Before diving deep into the analysis of unknown malware, some basic knowledge about its behavior is required. As a starting point, it is useful to observe the files the malware touches and changes. Tycho can help to automate the observation of file creation and modification, giving the malware analyst a good overview of its behavior. In this blog entry, I will show you how to build a file tracker with Tycho.
Preparation
How is a file opened, created, read, written or deleted on Windows?
Windows uses seven system calls for these tasks.

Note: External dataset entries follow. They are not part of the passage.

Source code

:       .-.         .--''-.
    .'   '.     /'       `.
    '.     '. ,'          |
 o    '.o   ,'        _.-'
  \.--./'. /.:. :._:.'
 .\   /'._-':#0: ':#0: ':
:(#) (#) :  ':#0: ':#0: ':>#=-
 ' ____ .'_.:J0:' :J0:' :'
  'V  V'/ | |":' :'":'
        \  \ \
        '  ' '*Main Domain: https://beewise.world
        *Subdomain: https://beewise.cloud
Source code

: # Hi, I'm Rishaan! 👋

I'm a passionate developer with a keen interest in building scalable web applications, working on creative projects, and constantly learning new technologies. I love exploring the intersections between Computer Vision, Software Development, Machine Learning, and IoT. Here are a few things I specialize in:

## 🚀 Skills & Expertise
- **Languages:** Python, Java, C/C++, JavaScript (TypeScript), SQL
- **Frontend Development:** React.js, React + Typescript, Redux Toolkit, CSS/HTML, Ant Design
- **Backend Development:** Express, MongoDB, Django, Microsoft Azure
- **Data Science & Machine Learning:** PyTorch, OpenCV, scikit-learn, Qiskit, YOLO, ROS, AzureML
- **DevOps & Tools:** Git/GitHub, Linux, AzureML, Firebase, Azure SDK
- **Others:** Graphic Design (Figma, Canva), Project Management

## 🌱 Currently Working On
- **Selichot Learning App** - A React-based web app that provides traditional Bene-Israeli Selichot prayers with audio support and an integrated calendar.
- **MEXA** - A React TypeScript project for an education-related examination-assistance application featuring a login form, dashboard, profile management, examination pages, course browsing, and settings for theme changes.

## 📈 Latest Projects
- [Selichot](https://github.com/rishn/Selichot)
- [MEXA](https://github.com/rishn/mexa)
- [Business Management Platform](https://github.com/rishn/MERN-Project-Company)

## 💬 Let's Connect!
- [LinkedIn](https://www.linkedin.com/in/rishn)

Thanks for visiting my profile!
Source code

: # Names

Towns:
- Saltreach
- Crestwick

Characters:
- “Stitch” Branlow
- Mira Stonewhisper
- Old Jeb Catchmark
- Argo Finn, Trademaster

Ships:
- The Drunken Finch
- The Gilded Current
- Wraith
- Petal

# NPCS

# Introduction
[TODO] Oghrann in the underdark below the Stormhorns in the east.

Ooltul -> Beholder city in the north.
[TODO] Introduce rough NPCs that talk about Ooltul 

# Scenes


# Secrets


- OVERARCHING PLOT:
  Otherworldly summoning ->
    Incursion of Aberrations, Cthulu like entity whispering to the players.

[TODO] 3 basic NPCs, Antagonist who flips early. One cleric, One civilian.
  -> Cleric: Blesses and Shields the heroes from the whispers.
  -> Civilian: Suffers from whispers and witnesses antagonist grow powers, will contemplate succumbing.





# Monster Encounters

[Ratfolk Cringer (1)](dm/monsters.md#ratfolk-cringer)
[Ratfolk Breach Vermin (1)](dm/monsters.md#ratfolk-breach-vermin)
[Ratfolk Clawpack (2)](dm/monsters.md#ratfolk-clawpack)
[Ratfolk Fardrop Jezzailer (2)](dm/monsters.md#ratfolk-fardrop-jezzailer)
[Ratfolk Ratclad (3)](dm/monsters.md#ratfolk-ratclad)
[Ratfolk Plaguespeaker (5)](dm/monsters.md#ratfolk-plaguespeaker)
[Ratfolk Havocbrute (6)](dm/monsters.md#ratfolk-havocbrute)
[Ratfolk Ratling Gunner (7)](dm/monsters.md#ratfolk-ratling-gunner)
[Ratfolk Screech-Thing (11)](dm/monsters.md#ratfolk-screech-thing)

Whenever a program tries to touch a file NtOpenFile
or NtCreateFile
is used
to open an existing file or to create a new file. A successful system call can
be identified by a return value of 0
. A new file handle value of type FileHandle
was created. The file handle is used as a reference value for the
corresponding opened file whenever the file is used.
After the file handle is
created, NtReadFile
or NtWriteFile
is called with the file's handle, to read
or write the file respectively. NtSetinformationFile
also uses the handle to
delete a file. In the last step, the system call NtClose
releases the
file handle. NtDeleteFile
is a legacy system call using the
ObjectAttributes
to delete a file forcefully without requiring a file handle.
What is required:
For this task, we need a typical Tycho Setup and the program from which we want to see which files it will modify e.g. Pafish. It is useful to have read my previous blog entry to understand how to read information from a system call by using Tycho.
Tycho implementation
The following sections explain how a Tycho script looks like that is able to track file interaction of a Windows process. A detailed explanation of chosen system call handling functions is given.
File handle management
In the first section, I described how Windows modifies files with system calls.
To allow the file tracker to track files, we have to associate files with file handles.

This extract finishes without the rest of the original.